• **Your assignment**:
In the copy, every record below must appear exactly as given, and no picture may appear.
Stored data Start Marker
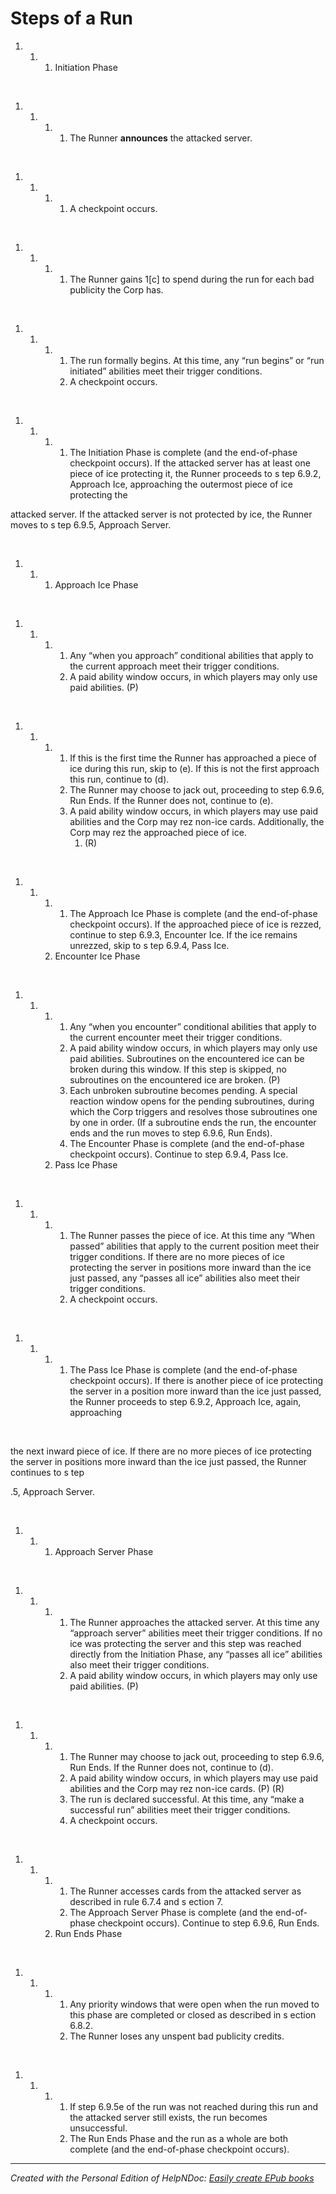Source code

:# Steps of a Run

1. &nbsp;
   1. &nbsp;
      1. Initiation Phase

&nbsp;

1. &nbsp;
   1. &nbsp;
      1. &nbsp;
         1. The Runner **announces** the attacked server.

&nbsp;

1. &nbsp;
   1. &nbsp;
      1. &nbsp;
         1. A checkpoint occurs.

&nbsp;

1. &nbsp;
   1. &nbsp;
      1. &nbsp;
         1. The Runner gains 1\[c\] to spend during the run for each bad publicity the Corp has.

&nbsp;

1. &nbsp;
   1. &nbsp;
      1. &nbsp;
         1. The run formally begins. At this time, any “run begins” or “run initiated” abilities meet their trigger conditions.
         1. A checkpoint occurs.

&nbsp;

1. &nbsp;
   1. &nbsp;
      1. &nbsp;
         1. The Initiation Phase is complete (and the end-of-phase checkpoint occurs). If the attacked server has at least one piece of ice protecting it, the Runner proceeds to s tep 6.9.2, Approach Ice, approaching the outermost piece of ice protecting the

attacked server. If the attacked server is not protected by ice, the Runner moves to s tep 6.9.5, Approach Server.

&nbsp;

1. &nbsp;
   1. &nbsp;
      1. Approach Ice Phase

&nbsp;

1. &nbsp;
   1. &nbsp;
      1. &nbsp;
         1. Any “when you approach” conditional abilities that apply to the current approach meet their trigger conditions.
         1. A paid ability window occurs, in which players may only use paid abilities. (P)

&nbsp;

1. &nbsp;
   1. &nbsp;
      1. &nbsp;
         1. If this is the first time the Runner has approached a piece of ice during this run, skip to (e). If this is not the first approach this run, continue to (d).
         1. The Runner may choose to jack out, proceeding to step 6.9.6, Run Ends. If the Runner does not, continue to (e).
         1. A paid ability window occurs, in which players may use paid abilities and the Corp may rez non-ice cards. Additionally, the Corp may rez the approached piece of ice.
            1. (R)

&nbsp;

1. &nbsp;
   1. &nbsp;
      1. &nbsp;
         1. The Approach Ice Phase is complete (and the end-of-phase checkpoint occurs). If the approached piece of ice is rezzed, continue to step 6.9.3, Encounter Ice. If the ice remains unrezzed, skip to s tep 6.9.4, Pass Ice.
      1. Encounter Ice Phase

&nbsp;

1. &nbsp;
   1. &nbsp;
      1. &nbsp;
         1. Any “when you encounter” conditional abilities that apply to the current encounter meet their trigger conditions.
         1. A paid ability window occurs, in which players may only use paid abilities. Subroutines on the encountered ice can be broken during this window. If this step is skipped, no subroutines on the encountered ice are broken. (P)
         1. Each unbroken subroutine becomes pending. A special reaction window opens for the pending subroutines, during which the Corp triggers and resolves those subroutines one by one in order. (If a subroutine ends the run, the encounter ends and the run moves to step 6.9.6, Run Ends).
         1. The Encounter Phase is complete (and the end-of-phase checkpoint occurs). Continue to step 6.9.4, Pass Ice.
      1. Pass Ice Phase

&nbsp;

1. &nbsp;
   1. &nbsp;
      1. &nbsp;
         1. The Runner passes the piece of ice. At this time any “When passed” abilities that apply to the current position meet their trigger conditions. If there are no more pieces of ice protecting the server in positions more inward than the ice just passed, any “passes all ice” abilities also meet their trigger conditions.
         1. A checkpoint occurs.

&nbsp;

1. &nbsp;
   1. &nbsp;
      1. &nbsp;
         1. The Pass Ice Phase is complete (and the end-of-phase checkpoint occurs). If there is another piece of ice protecting the server in a position more inward than the ice just passed, the Runner proceeds to step 6.9.2, Approach Ice, again, approaching

&nbsp;

the next inward piece of ice. If there are no more pieces of ice protecting the server in positions more inward than the ice just passed, the Runner continues to s tep

.5, Approach Server.

&nbsp;

1. &nbsp;
   1. &nbsp;
      1. Approach Server Phase

&nbsp;

1. &nbsp;
   1. &nbsp;
      1. &nbsp;
         1. The Runner approaches the attacked server. At this time any “approach server” abilities meet their trigger conditions. If no ice was protecting the server and this step was reached directly from the Initiation Phase, any “passes all ice” abilities also meet their trigger conditions.
         1. A paid ability window occurs, in which players may only use paid abilities. (P)

&nbsp;

1. &nbsp;
   1. &nbsp;
      1. &nbsp;
         1. The Runner may choose to jack out, proceeding to step 6.9.6, Run Ends. If the Runner does not, continue to (d).
         1. A paid ability window occurs, in which players may use paid abilities and the Corp may rez non-ice cards. (P) (R)
         1. The run is declared successful. At this time, any “make a successful run” abilities meet their trigger conditions.
         1. A checkpoint occurs.

&nbsp;

1. &nbsp;
   1. &nbsp;
      1. &nbsp;
         1. The Runner accesses cards from the attacked server as described in rule 6.7.4 and s ection 7.
         1. The Approach Server Phase is complete (and the end-of-phase checkpoint occurs). Continue to step 6.9.6, Run Ends.
      1. Run Ends Phase

&nbsp;

1. &nbsp;
   1. &nbsp;
      1. &nbsp;
         1. Any priority windows that were open when the run moved to this phase are completed or closed as described in s ection 6.8.2.
         1. The Runner loses any unspent bad publicity credits.

&nbsp;

1. &nbsp;
   1. &nbsp;
      1. &nbsp;
         1. If step 6.9.5e of the run was not reached during this run and the attacked server still exists, the run becomes unsuccessful.
         1. The Run Ends Phase and the run as a whole are both complete (and the end-of-phase checkpoint occurs).


***
_Created with the Personal Edition of HelpNDoc: [Easily create EPub books](<https://www.helpndoc.com/feature-tour>)_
Stored data End Marker
• **Exercise output**:
Source code

:# Steps of a Run

1. &nbsp;
   1. &nbsp;
      1. Initiation Phase

&nbsp;

1. &nbsp;
   1. &nbsp;
      1. &nbsp;
         1. The Runner **announces** the attacked server.

&nbsp;

1. &nbsp;
   1. &nbsp;
      1. &nbsp;
         1. A checkpoint occurs.

&nbsp;

1. &nbsp;
   1. &nbsp;
      1. &nbsp;
         1. The Runner gains 1\[c\] to spend during the run for each bad publicity the Corp has.

&nbsp;

1. &nbsp;
   1. &nbsp;
      1. &nbsp;
         1. The run formally begins. At this time, any “run begins” or “run initiated” abilities meet their trigger conditions.
         1. A checkpoint occurs.

&nbsp;

1. &nbsp;
   1. &nbsp;
      1. &nbsp;
         1. The Initiation Phase is complete (and the end-of-phase checkpoint occurs). If the attacked server has at least one piece of ice protecting it, the Runner proceeds to s tep 6.9.2, Approach Ice, approaching the outermost piece of ice protecting the

attacked server. If the attacked server is not protected by ice, the Runner moves to s tep 6.9.5, Approach Server.

&nbsp;

1. &nbsp;
   1. &nbsp;
      1. Approach Ice Phase

&nbsp;

1. &nbsp;
   1. &nbsp;
      1. &nbsp;
         1. Any “when you approach” conditional abilities that apply to the current approach meet their trigger conditions.
         1. A paid ability window occurs, in which players may only use paid abilities. (P)

&nbsp;

1. &nbsp;
   1. &nbsp;
      1. &nbsp;
         1. If this is the first time the Runner has approached a piece of ice during this run, skip to (e). If this is not the first approach this run, continue to (d).
         1. The Runner may choose to jack out, proceeding to step 6.9.6, Run Ends. If the Runner does not, continue to (e).
         1. A paid ability window occurs, in which players may use paid abilities and the Corp may rez non-ice cards. Additionally, the Corp may rez the approached piece of ice.
            1. (R)

&nbsp;

1. &nbsp;
   1. &nbsp;
      1. &nbsp;
         1. The Approach Ice Phase is complete (and the end-of-phase checkpoint occurs). If the approached piece of ice is rezzed, continue to step 6.9.3, Encounter Ice. If the ice remains unrezzed, skip to s tep 6.9.4, Pass Ice.
      1. Encounter Ice Phase

&nbsp;

1. &nbsp;
   1. &nbsp;
      1. &nbsp;
         1. Any “when you encounter” conditional abilities that apply to the current encounter meet their trigger conditions.
         1. A paid ability window occurs, in which players may only use paid abilities. Subroutines on the encountered ice can be broken during this window. If this step is skipped, no subroutines on the encountered ice are broken. (P)
         1. Each unbroken subroutine becomes pending. A special reaction window opens for the pending subroutines, during which the Corp triggers and resolves those subroutines one by one in order. (If a subroutine ends the run, the encounter ends and the run moves to step 6.9.6, Run Ends).
         1. The Encounter Phase is complete (and the end-of-phase checkpoint occurs). Continue to step 6.9.4, Pass Ice.
      1. Pass Ice Phase

&nbsp;

1. &nbsp;
   1. &nbsp;
      1. &nbsp;
         1. The Runner passes the piece of ice. At this time any “When passed” abilities that apply to the current position meet their trigger conditions. If there are no more pieces of ice protecting the server in positions more inward than the ice just passed, any “passes all ice” abilities also meet their trigger conditions.
         1. A checkpoint occurs.

&nbsp;

1. &nbsp;
   1. &nbsp;
      1. &nbsp;
         1. The Pass Ice Phase is complete (and the end-of-phase checkpoint occurs). If there is another piece of ice protecting the server in a position more inward than the ice just passed, the Runner proceeds to step 6.9.2, Approach Ice, again, approaching

&nbsp;

the next inward piece of ice. If there are no more pieces of ice protecting the server in positions more inward than the ice just passed, the Runner continues to s tep

.5, Approach Server.

&nbsp;

1. &nbsp;
   1. &nbsp;
      1. Approach Server Phase

&nbsp;

1. &nbsp;
   1. &nbsp;
      1. &nbsp;
         1. The Runner approaches the attacked server. At this time any “approach server” abilities meet their trigger conditions. If no ice was protecting the server and this step was reached directly from the Initiation Phase, any “passes all ice” abilities also meet their trigger conditions.
         1. A paid ability window occurs, in which players may only use paid abilities. (P)

&nbsp;

1. &nbsp;
   1. &nbsp;
      1. &nbsp;
         1. The Runner may choose to jack out, proceeding to step 6.9.6, Run Ends. If the Runner does not, continue to (d).
         1. A paid ability window occurs, in which players may use paid abilities and the Corp may rez non-ice cards. (P) (R)
         1. The run is declared successful. At this time, any “make a successful run” abilities meet their trigger conditions.
         1. A checkpoint occurs.

&nbsp;

1. &nbsp;
   1. &nbsp;
      1. &nbsp;
         1. The Runner accesses cards from the attacked server as described in rule 6.7.4 and s ection 7.
         1. The Approach Server Phase is complete (and the end-of-phase checkpoint occurs). Continue to step 6.9.6, Run Ends.
      1. Run Ends Phase

&nbsp;

1. &nbsp;
   1. &nbsp;
      1. &nbsp;
         1. Any priority windows that were open when the run moved to this phase are completed or closed as described in s ection 6.8.2.
         1. The Runner loses any unspent bad publicity credits.

&nbsp;

1. &nbsp;
   1. &nbsp;
      1. &nbsp;
         1. If step 6.9.5e of the run was not reached during this run and the attacked server still exists, the run becomes unsuccessful.
         1. The Run Ends Phase and the run as a whole are both complete (and the end-of-phase checkpoint occurs).


***
_Created with the Personal Edition of HelpNDoc: [Easily create EPub books](<https://www.helpndoc.com/feature-tour>)_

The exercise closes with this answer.